§ Exercise directions
Copy the listing in full and exactly, omitting its images.

§ Provided records
========

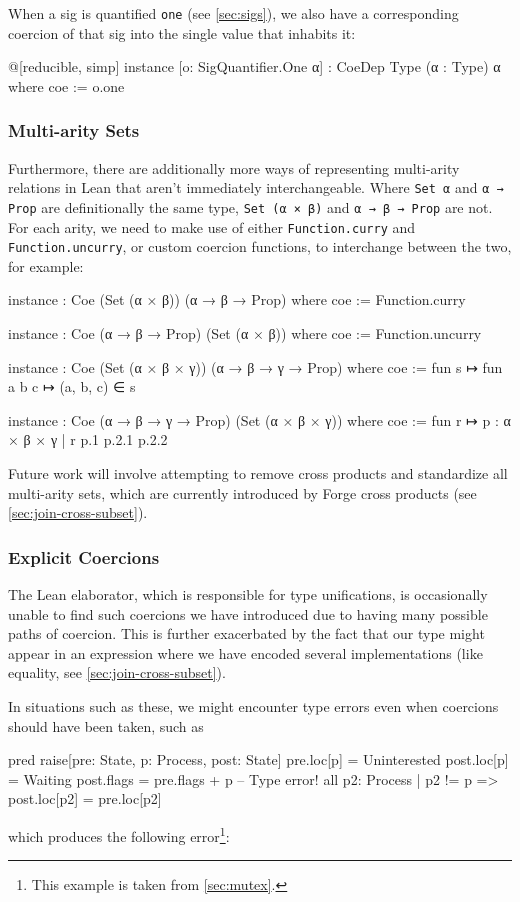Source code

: When a sig is quantified \texttt{one} (see \cref{sec:sigs}), we also have a corresponding coercion of that sig into the single value that inhabits it: 
\begin{leanimpl*}
@[reducible, simp] instance [o: SigQuantifier.One α] : CoeDep Type (α : Type) α where
  coe := o.one
\end{leanimpl*}

\subsubsection{Multi-arity Sets}

Furthermore, there are additionally more ways of representing multi-arity relations in Lean that aren't immediately interchangeable. Where \texttt{Set α} and \texttt{α → Prop} are definitionally the same type, \texttt{Set (α × β)} and \texttt{α → β → Prop} are not. For each arity, we need to make use of either \texttt{Function.curry} and \texttt{Function.uncurry}, or custom coercion functions, to interchange between the two, for example: 
\begin{leanimpl*}
instance : Coe (Set (α × β)) (α → β → Prop) where
  coe := Function.curry

instance : Coe (α → β → Prop) (Set (α × β)) where
  coe := Function.uncurry

instance : Coe (Set (α × β × γ)) (α → β → γ → Prop) where
  coe := fun s ↦ fun a b c ↦ (a, b, c) ∈ s

instance : Coe (α → β → γ → Prop) (Set (α × β × γ)) where
  coe := fun r ↦ {p : α × β × γ | r p.1 p.2.1 p.2.2}
\end{leanimpl*}
Future work will involve attempting to remove cross products and standardize all multi-arity sets, which are currently introduced by Forge cross products (see \cref{sec:join-cross-subset}). 

\subsubsection{Explicit Coercions}

The Lean elaborator, which is responsible for type unifications, is occasionally unable to find such coercions we have introduced due to having many possible paths of coercion. This is further exacerbated by the fact that our type might appear in an expression where we have encoded several implementations (like equality, see \cref{sec:join-cross-subset}). 

In situations such as these, we might encounter type errors even when coercions should have been taken, such as 
\begin{forge*}
pred raise[pre: State, p: Process, post: State] {
  pre.loc[p] = Uninterested
  post.loc[p] = Waiting
  post.flags = pre.flags + p -- Type error!
  all p2: Process | p2 != p => post.loc[p2] = pre.loc[p2]
}
\end{forge*}
which produces the following error\footnote{This example is taken from \cref{sec:mutex}.}:

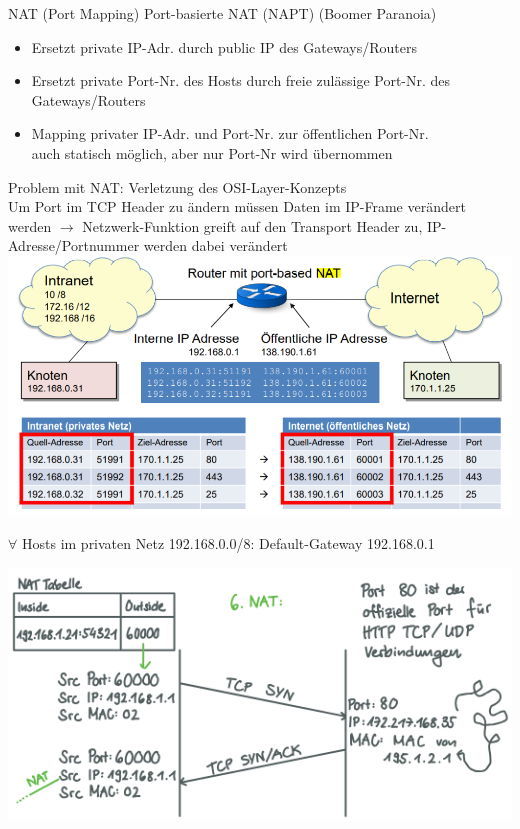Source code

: \begin{definition}{NAT (Port Mapping)} Port-basierte NAT (NAPT) {\tiny (Boomer Paranoia)}    
    \begin{itemize}
        \item Ersetzt private IP-Adr. durch public IP des Gateways/Routers
        \item Ersetzt private Port-Nr. des Hosts durch freie zulässige Port-Nr. des Gateways/Routers
        \item Mapping privater IP-Adr. und Port-Nr. zur öffentlichen Port-Nr.
                \\auch statisch möglich, aber nur Port-Nr wird übernommen
    \end{itemize}
    Problem mit NAT: Verletzung des OSI-Layer-Konzepts\\
    Um Port im TCP Header zu ändern müssen Daten im IP-Frame verändert werden 
    $\rightarrow$ Netzwerk-Funktion greift auf den Transport Header zu,
    IP-Adresse/Portnummer werden dabei verändert\\
        \includegraphics[width=1\linewidth]{images/NAT.png}
\end{definition}
\begin{remark}
    $\forall$ Hosts im privaten Netz 192.168.0.0/8: Default-Gateway 192.168.0.1
\end{remark}

\includegraphics[width=1\linewidth]{images/atoz3.png}



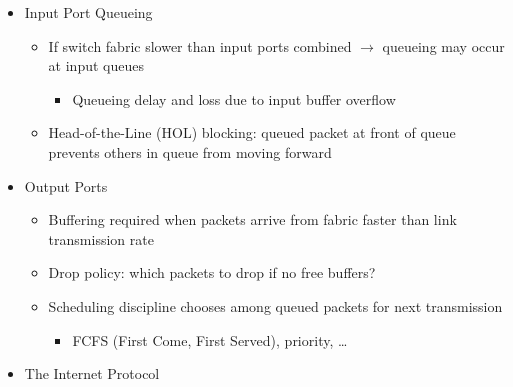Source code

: \begin{itemize}
\begin{itemize}
\begin{itemize}
\begin{itemize}
            \end{itemize}

        \end{itemize}

    \end{itemize}

  \item Input Port Queueing

    \begin{itemize}

      \item If switch fabric slower than input ports combined $\to$ queueing may occur at input queues

        \begin{itemize}

          \item Queueing delay and loss due to input buffer overflow

        \end{itemize}

      \item Head-of-the-Line (HOL) blocking: queued packet at front of queue prevents others in queue from moving forward

    \end{itemize}

  \item Output Ports

    \begin{itemize}

      \item Buffering required when packets arrive from fabric faster than link transmission rate

      \item Drop policy: which packets to drop if no free buffers?

      \item Scheduling discipline chooses among queued packets for next transmission

        \begin{itemize}

          \item FCFS (First Come, First Served), priority, \ldots

        \end{itemize}

    \end{itemize}

  \item The Internet Protocol


\end{itemize}
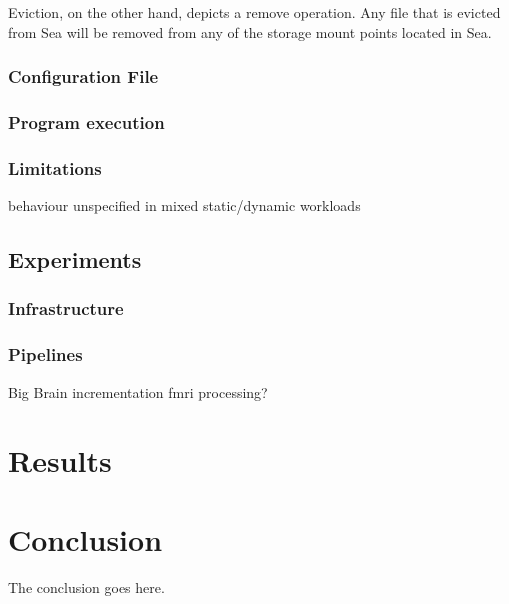 \documentclass[10pt,journal,compsoc]{IEEEtran}
\begin{document}
Eviction, on the other hand, depicts a remove operation. Any file that is evicted from Sea will be removed from any of the storage mount
points located in Sea. 

\subsubsection{Configuration File}
\subsubsection{Program execution}
\subsubsection{Limitations}
behaviour unspecified in mixed static/dynamic workloads

\subsection{Experiments}
\subsubsection{Infrastructure}
\subsubsection{Pipelines}
Big Brain incrementation
fmri processing?

\section{Results}


\section{Conclusion}
The conclusion goes here.





\end{document}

========

§ Exercise solution
Source code

: When a sig is quantified \texttt{one} (see \cref{sec:sigs}), we also have a corresponding coercion of that sig into the single value that inhabits it: 
\begin{leanimpl*}
@[reducible, simp] instance [o: SigQuantifier.One α] : CoeDep Type (α : Type) α where
  coe := o.one
\end{leanimpl*}

\subsubsection{Multi-arity Sets}

Furthermore, there are additionally more ways of representing multi-arity relations in Lean that aren't immediately interchangeable. Where \texttt{Set α} and \texttt{α → Prop} are definitionally the same type, \texttt{Set (α × β)} and \texttt{α → β → Prop} are not. For each arity, we need to make use of either \texttt{Function.curry} and \texttt{Function.uncurry}, or custom coercion functions, to interchange between the two, for example: 
\begin{leanimpl*}
instance : Coe (Set (α × β)) (α → β → Prop) where
  coe := Function.curry

instance : Coe (α → β → Prop) (Set (α × β)) where
  coe := Function.uncurry

instance : Coe (Set (α × β × γ)) (α → β → γ → Prop) where
  coe := fun s ↦ fun a b c ↦ (a, b, c) ∈ s

instance : Coe (α → β → γ → Prop) (Set (α × β × γ)) where
  coe := fun r ↦ {p : α × β × γ | r p.1 p.2.1 p.2.2}
\end{leanimpl*}
Future work will involve attempting to remove cross products and standardize all multi-arity sets, which are currently introduced by Forge cross products (see \cref{sec:join-cross-subset}). 

\subsubsection{Explicit Coercions}

The Lean elaborator, which is responsible for type unifications, is occasionally unable to find such coercions we have introduced due to having many possible paths of coercion. This is further exacerbated by the fact that our type might appear in an expression where we have encoded several implementations (like equality, see \cref{sec:join-cross-subset}). 

In situations such as these, we might encounter type errors even when coercions should have been taken, such as 
\begin{forge*}
pred raise[pre: State, p: Process, post: State] {
  pre.loc[p] = Uninterested
  post.loc[p] = Waiting
  post.flags = pre.flags + p -- Type error!
  all p2: Process | p2 != p => post.loc[p2] = pre.loc[p2]
}
\end{forge*}
which produces the following error\footnote{This example is taken from \cref{sec:mutex}.}:

Source code

: \begin{definition}{NAT (Port Mapping)} Port-basierte NAT (NAPT) {\tiny (Boomer Paranoia)}    
    \begin{itemize}
        \item Ersetzt private IP-Adr. durch public IP des Gateways/Routers
        \item Ersetzt private Port-Nr. des Hosts durch freie zulässige Port-Nr. des Gateways/Routers
        \item Mapping privater IP-Adr. und Port-Nr. zur öffentlichen Port-Nr.
                \\auch statisch möglich, aber nur Port-Nr wird übernommen
    \end{itemize}
    Problem mit NAT: Verletzung des OSI-Layer-Konzepts\\
    Um Port im TCP Header zu ändern müssen Daten im IP-Frame verändert werden 
    $\rightarrow$ Netzwerk-Funktion greift auf den Transport Header zu,
    IP-Adresse/Portnummer werden dabei verändert\\
        \includegraphics[width=1\linewidth]{images/NAT.png}
\end{definition}
\begin{remark}
    $\forall$ Hosts im privaten Netz 192.168.0.0/8: Default-Gateway 192.168.0.1
\end{remark}

\includegraphics[width=1\linewidth]{images/atoz3.png}



Source code

: \begin{itemize}
\begin{itemize}
\begin{itemize}
\begin{itemize}
            \end{itemize}

        \end{itemize}

    \end{itemize}

  \item Input Port Queueing

    \begin{itemize}

      \item If switch fabric slower than input ports combined $\to$ queueing may occur at input queues

        \begin{itemize}

          \item Queueing delay and loss due to input buffer overflow

        \end{itemize}

      \item Head-of-the-Line (HOL) blocking: queued packet at front of queue prevents others in queue from moving forward

    \end{itemize}

  \item Output Ports

    \begin{itemize}

      \item Buffering required when packets arrive from fabric faster than link transmission rate

      \item Drop policy: which packets to drop if no free buffers?

      \item Scheduling discipline chooses among queued packets for next transmission

        \begin{itemize}

          \item FCFS (First Come, First Served), priority, \ldots

        \end{itemize}

    \end{itemize}

  \item The Internet Protocol


\end{itemize}
 \documentclass[10pt,journal,compsoc]{IEEEtran}
\begin{document}
Eviction, on the other hand, depicts a remove operation. Any file that is evicted from Sea will be removed from any of the storage mount
points located in Sea. 

\subsubsection{Configuration File}
\subsubsection{Program execution}
\subsubsection{Limitations}
behaviour unspecified in mixed static/dynamic workloads

\subsection{Experiments}
\subsubsection{Infrastructure}
\subsubsection{Pipelines}
Big Brain incrementation
fmri processing?

\section{Results}


\section{Conclusion}
The conclusion goes here.





\end{document}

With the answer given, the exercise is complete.